The corruption perception index gave Cyprus 63 points, making it 31st among 177 countries included in the study. The Cyprus evaluation was based on five independent studies, conducted by large private and international organisations and it’s considered an indication of the spread of corruption. For the 2013 results, 13 independent studies from ten organisations were utilised.
In 2012 Cyprus ranked 29th while in 2011, 2010 and 2009 it ranked 30th, 28th and 27th respectively. Denmark, New Zealand, Finland, Sweden, Norway and Singapore are the six countries topping the index chart. Somalia, Sudan, North Korea and Afghanistan are perceived to be the most corrupted countries.

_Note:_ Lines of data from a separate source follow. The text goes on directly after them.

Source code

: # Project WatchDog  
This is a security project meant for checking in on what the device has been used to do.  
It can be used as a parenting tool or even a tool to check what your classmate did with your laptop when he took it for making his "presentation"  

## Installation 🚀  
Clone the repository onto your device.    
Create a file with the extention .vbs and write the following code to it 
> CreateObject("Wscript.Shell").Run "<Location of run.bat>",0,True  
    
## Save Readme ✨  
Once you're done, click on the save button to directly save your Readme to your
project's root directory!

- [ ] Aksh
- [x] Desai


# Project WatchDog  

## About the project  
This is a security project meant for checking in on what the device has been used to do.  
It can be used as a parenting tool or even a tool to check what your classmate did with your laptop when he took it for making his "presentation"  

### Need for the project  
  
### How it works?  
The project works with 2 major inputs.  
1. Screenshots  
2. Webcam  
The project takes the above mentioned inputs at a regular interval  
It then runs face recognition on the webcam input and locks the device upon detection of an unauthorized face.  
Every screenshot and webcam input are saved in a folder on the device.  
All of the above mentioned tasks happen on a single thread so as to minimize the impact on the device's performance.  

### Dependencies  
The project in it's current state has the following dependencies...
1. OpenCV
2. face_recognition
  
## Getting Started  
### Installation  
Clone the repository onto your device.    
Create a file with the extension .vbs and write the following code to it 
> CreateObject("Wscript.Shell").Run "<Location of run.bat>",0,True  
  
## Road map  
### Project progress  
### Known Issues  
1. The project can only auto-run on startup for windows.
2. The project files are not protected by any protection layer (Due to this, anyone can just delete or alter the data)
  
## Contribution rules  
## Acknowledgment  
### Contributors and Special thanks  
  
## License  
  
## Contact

Thirty-one European countries were included in the study and Cyprus ranks 16th among them, while Greece ranks last. But Greece ranks 80th globally, a major leap from the 94th position the country was in 2012. A press release from transparency international cites two major reasons for Cyprus decline, which are: political party interference with the business environment, failure to enact rules and regulations to deal with corruption effectively and the financial crisis that favours the increase in corruption related cases. As a result, the Cyprus branch of transparency international has registered all problems and presented president Nicos Anastasiades with a number of suggestions to deal with corruption related issues.
The United Nations, following a proposition by transparency international, established December 9 as international anti –corruption day. The NGO, in collaboration with local media outlets, is organising a number of events for international anti-corruption day, including television programmes on the effects of corruption and the protection of whistleblowers. “Our goal is to contribute in the strengthening of society and in the improving of the quality of public and private governance in Cyprus. We want to promote transparency, integrity and accountability. One of our priorities is to increase public perception on the effects of corruption and to encourage citizens in participating in the fight against it,” the NGO report said.
Prompted to action by the transparency international report, President Anastasiades met with all responsible bodies to formulate an action plan aiming at ensuring transparency and attracting investors. In that direction, the government decided to sign an international convention that deals in managing information regarding taxation and business information exchange.
Meanwhile Head of the Cyprus certified accountants association, Yiannos Charilaou, told the press that the goal of the meeting was to “make decisions to restart the economy and reclaiming the market confidence Cyprus once had”. He did however express his satisfaction that the government seems to be determined to tackle transparency issues.